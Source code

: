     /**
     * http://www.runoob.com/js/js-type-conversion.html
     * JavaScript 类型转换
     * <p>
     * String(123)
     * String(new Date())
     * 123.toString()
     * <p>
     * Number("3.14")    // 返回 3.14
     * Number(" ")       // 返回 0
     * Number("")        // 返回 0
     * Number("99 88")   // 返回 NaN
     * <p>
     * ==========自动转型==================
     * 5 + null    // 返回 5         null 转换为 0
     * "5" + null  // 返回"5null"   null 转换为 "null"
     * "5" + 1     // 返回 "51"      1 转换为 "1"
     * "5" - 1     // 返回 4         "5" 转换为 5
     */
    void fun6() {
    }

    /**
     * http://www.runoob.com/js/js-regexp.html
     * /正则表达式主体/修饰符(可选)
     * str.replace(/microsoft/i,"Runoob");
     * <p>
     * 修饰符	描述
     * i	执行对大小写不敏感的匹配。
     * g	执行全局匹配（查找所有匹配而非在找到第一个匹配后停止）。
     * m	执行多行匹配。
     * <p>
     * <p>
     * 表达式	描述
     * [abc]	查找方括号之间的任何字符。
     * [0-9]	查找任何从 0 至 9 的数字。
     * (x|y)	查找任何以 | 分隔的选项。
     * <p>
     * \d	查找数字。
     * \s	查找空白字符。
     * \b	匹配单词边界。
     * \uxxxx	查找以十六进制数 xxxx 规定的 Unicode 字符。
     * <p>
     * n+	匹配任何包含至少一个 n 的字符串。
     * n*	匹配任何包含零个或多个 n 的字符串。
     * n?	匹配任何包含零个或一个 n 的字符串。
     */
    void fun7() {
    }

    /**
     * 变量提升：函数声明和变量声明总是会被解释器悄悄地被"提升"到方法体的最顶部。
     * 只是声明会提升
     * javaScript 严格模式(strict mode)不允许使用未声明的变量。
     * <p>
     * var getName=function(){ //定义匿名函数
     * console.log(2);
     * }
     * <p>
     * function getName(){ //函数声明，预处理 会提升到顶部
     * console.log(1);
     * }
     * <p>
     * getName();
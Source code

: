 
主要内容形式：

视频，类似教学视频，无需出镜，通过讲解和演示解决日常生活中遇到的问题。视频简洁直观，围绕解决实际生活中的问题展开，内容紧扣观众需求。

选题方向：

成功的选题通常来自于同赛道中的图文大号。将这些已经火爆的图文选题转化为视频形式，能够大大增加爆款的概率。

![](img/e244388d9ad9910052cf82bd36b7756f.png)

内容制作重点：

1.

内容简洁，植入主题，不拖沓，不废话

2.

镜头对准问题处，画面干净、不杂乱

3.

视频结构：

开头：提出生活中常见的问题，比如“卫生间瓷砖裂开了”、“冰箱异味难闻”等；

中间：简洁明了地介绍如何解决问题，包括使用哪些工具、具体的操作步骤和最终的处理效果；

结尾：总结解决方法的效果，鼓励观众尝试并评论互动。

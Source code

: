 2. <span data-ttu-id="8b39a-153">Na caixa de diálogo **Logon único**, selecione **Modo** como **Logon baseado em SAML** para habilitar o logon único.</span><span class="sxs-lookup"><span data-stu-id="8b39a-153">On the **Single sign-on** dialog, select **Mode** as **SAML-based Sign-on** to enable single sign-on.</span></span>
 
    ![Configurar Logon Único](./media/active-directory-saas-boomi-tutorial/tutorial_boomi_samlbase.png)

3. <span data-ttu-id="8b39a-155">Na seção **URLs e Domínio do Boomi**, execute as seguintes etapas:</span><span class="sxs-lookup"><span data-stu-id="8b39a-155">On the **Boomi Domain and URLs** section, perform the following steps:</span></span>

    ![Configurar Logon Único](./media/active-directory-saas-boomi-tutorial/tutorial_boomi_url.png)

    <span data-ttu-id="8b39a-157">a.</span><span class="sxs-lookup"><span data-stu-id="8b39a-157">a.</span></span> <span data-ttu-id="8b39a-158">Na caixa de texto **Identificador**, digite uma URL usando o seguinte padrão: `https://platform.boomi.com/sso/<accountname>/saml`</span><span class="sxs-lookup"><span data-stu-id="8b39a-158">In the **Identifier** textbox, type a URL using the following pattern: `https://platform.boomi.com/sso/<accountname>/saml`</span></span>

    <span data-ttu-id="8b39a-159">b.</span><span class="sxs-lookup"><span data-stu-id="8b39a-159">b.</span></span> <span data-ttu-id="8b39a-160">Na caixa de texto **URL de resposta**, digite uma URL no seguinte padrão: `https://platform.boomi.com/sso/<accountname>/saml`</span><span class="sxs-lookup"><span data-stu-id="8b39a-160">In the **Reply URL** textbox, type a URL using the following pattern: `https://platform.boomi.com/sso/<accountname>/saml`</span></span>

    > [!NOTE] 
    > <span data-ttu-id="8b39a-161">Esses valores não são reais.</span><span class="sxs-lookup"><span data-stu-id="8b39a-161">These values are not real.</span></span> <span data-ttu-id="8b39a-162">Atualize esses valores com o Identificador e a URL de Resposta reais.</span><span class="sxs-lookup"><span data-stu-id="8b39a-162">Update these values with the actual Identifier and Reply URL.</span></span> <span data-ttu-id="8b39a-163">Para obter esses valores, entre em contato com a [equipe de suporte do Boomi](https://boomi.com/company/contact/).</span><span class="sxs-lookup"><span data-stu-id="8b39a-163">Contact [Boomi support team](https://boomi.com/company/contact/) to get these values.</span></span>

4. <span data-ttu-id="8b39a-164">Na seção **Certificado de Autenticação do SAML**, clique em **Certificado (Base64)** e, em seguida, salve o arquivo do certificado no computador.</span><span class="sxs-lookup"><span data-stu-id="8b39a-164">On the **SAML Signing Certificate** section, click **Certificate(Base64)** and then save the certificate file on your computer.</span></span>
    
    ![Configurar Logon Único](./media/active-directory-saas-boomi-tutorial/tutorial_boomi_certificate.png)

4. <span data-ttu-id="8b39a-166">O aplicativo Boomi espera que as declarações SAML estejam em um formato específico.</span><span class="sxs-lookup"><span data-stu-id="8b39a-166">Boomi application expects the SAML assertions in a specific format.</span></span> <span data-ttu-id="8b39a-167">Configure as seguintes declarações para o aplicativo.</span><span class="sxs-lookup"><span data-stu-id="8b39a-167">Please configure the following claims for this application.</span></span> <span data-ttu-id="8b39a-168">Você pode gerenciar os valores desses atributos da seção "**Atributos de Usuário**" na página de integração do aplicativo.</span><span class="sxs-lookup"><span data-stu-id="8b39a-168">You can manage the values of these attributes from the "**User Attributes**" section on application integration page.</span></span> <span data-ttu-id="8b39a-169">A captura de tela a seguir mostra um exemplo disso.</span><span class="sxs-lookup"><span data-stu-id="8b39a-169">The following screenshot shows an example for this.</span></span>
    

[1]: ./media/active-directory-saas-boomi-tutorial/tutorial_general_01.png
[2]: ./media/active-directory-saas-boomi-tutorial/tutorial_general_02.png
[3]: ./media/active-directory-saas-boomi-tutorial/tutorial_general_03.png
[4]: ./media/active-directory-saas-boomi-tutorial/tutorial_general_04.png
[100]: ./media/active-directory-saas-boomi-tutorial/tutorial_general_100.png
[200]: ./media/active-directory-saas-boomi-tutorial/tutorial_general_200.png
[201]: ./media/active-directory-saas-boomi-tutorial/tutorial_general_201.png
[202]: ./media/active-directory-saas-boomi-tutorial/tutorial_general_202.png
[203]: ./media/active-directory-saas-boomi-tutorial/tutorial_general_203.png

◆ **What you will do**: Go line by line through the data and copy any that contain "html".

◆ **Task answer**:
     * http://www.runoob.com/js/js-type-conversion.html
     * http://www.runoob.com/js/js-regexp.html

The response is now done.